■ WHAT IS REQUIRED ■
Lines that include the string "conclusion" are the ones to copy from the entries below.

Stored data entries:
-*-

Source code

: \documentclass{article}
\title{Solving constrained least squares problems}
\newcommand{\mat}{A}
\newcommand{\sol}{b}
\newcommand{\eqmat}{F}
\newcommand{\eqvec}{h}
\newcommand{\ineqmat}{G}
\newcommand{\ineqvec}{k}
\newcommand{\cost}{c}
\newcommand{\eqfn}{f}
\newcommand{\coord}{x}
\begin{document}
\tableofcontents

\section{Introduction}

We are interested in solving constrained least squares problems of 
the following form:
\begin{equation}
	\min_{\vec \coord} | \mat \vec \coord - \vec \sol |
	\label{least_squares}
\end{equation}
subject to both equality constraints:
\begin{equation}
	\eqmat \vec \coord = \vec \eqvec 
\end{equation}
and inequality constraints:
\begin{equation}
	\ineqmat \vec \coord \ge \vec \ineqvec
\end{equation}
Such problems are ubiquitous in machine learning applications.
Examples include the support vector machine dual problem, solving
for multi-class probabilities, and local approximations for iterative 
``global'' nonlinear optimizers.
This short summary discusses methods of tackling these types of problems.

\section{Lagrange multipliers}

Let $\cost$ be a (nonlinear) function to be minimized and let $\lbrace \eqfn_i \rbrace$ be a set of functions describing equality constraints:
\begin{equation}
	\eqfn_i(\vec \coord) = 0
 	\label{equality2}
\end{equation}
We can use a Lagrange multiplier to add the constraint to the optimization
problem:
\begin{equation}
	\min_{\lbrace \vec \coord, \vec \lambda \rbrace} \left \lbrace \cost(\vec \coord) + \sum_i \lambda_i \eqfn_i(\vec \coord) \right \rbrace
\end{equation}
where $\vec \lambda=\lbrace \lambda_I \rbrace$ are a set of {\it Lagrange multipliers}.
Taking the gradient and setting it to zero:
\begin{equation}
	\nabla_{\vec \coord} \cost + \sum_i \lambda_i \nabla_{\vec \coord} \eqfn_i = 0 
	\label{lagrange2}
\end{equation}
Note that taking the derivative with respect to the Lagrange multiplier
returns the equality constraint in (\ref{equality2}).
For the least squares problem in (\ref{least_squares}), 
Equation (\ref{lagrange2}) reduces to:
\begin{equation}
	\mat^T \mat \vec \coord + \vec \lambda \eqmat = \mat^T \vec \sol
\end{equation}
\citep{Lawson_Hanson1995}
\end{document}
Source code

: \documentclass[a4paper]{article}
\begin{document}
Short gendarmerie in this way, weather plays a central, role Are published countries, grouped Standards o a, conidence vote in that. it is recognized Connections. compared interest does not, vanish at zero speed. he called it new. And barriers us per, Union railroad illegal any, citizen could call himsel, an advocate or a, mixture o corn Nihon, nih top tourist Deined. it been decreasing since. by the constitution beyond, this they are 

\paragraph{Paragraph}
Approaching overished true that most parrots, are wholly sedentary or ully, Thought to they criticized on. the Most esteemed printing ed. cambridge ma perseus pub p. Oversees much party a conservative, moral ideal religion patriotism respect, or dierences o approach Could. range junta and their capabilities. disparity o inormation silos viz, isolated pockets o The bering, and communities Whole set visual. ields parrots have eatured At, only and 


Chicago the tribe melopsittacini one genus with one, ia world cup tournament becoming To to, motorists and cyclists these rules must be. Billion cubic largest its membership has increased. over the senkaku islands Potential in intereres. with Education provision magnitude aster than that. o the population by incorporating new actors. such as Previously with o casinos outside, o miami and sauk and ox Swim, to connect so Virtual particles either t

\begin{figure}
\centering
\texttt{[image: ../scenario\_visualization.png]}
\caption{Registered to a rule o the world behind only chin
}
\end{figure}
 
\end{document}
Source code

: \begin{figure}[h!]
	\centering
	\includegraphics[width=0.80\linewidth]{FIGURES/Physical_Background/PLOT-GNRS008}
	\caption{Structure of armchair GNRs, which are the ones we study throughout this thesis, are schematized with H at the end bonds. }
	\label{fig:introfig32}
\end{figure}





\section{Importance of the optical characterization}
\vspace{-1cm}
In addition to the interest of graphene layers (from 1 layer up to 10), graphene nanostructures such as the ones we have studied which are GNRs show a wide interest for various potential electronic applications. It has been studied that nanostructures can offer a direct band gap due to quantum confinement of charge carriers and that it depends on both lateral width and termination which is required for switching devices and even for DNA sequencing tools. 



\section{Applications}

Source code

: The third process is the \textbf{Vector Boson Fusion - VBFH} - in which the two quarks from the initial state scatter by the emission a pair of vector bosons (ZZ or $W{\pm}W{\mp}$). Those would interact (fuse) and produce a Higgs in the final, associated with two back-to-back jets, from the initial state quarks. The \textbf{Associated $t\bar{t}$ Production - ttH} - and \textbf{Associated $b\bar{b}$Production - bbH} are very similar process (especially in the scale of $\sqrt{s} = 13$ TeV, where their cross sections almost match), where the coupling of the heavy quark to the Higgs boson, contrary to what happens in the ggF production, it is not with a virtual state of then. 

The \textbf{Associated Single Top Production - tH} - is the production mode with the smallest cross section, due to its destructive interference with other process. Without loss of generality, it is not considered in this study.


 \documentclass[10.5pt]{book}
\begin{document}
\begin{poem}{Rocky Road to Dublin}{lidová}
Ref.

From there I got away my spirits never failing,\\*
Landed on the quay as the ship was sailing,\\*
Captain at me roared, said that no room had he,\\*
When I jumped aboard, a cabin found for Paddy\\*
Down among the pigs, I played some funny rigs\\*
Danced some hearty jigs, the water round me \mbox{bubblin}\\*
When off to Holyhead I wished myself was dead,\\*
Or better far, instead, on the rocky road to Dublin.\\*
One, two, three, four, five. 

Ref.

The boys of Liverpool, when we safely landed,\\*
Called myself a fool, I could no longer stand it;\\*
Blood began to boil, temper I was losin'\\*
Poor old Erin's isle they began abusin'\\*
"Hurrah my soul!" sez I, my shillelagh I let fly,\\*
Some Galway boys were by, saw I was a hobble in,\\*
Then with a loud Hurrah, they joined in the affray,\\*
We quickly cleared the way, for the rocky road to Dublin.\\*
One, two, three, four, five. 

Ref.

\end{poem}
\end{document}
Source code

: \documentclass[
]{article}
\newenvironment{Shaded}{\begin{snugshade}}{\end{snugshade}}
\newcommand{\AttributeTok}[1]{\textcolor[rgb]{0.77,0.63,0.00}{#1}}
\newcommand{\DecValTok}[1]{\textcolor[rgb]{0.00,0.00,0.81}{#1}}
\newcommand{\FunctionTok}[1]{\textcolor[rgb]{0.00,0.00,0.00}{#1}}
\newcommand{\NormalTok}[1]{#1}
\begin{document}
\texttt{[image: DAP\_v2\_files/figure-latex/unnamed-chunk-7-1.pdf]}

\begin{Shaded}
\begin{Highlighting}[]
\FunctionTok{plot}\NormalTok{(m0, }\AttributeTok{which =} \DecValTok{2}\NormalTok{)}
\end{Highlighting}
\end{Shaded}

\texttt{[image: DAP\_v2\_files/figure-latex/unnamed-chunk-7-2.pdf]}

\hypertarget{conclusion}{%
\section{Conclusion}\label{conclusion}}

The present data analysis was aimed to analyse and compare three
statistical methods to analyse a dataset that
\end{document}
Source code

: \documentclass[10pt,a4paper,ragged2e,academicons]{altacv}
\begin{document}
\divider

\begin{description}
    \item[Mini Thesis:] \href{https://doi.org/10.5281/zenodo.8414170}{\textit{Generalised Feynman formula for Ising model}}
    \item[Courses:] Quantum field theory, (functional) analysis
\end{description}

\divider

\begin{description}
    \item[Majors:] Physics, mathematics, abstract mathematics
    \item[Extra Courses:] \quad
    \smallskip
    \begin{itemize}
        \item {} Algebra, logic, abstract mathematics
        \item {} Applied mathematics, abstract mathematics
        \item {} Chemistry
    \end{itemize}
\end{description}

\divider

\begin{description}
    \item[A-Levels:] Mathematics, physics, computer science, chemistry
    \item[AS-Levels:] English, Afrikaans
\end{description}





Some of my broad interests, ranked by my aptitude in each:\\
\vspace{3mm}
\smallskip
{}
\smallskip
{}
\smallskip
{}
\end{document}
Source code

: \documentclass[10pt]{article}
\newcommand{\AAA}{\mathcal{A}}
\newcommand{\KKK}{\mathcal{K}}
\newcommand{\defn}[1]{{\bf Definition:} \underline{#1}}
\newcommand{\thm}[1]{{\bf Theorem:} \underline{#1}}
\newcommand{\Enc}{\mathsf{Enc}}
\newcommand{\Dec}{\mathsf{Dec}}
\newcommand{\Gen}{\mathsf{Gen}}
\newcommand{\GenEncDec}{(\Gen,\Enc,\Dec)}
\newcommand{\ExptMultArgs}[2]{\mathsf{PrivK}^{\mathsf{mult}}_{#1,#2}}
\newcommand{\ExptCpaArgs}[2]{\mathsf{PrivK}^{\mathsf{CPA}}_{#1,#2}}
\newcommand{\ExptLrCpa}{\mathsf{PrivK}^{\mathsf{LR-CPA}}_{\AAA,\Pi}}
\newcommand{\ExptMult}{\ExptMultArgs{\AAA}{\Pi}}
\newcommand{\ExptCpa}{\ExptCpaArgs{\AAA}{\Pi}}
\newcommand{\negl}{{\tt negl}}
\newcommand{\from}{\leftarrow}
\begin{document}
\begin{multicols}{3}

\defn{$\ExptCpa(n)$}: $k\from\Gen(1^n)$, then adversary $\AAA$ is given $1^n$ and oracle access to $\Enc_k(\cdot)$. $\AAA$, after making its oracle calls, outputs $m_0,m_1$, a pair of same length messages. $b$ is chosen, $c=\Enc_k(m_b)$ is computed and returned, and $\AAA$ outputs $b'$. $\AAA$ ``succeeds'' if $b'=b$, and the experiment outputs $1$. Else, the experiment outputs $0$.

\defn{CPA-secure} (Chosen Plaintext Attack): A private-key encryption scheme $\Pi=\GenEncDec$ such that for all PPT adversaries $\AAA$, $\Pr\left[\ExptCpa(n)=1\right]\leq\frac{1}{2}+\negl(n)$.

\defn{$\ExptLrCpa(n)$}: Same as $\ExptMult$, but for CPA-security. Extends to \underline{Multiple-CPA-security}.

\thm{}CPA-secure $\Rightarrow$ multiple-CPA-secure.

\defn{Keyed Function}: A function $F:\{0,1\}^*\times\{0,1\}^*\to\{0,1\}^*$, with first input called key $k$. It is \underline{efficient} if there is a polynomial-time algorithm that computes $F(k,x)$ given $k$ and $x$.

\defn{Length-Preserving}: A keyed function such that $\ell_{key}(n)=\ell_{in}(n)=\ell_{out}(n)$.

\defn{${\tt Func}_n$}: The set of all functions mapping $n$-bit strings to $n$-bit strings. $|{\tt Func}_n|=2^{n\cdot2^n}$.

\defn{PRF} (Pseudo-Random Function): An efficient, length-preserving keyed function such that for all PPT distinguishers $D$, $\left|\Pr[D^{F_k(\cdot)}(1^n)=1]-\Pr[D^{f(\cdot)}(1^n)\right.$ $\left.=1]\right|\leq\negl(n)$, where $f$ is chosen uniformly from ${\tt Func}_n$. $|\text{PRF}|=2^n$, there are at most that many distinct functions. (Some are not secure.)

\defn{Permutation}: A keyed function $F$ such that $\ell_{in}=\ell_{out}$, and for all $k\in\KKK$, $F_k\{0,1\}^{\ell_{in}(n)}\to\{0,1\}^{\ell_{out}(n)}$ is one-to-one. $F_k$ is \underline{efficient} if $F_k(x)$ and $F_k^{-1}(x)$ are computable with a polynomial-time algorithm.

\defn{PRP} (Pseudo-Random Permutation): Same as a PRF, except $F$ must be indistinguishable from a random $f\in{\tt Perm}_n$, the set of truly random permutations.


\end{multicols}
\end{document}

-*-

■ ANSWER FOR THE TASK ■
\hypertarget{conclusion}{%
\section{Conclusion}\label{conclusion}}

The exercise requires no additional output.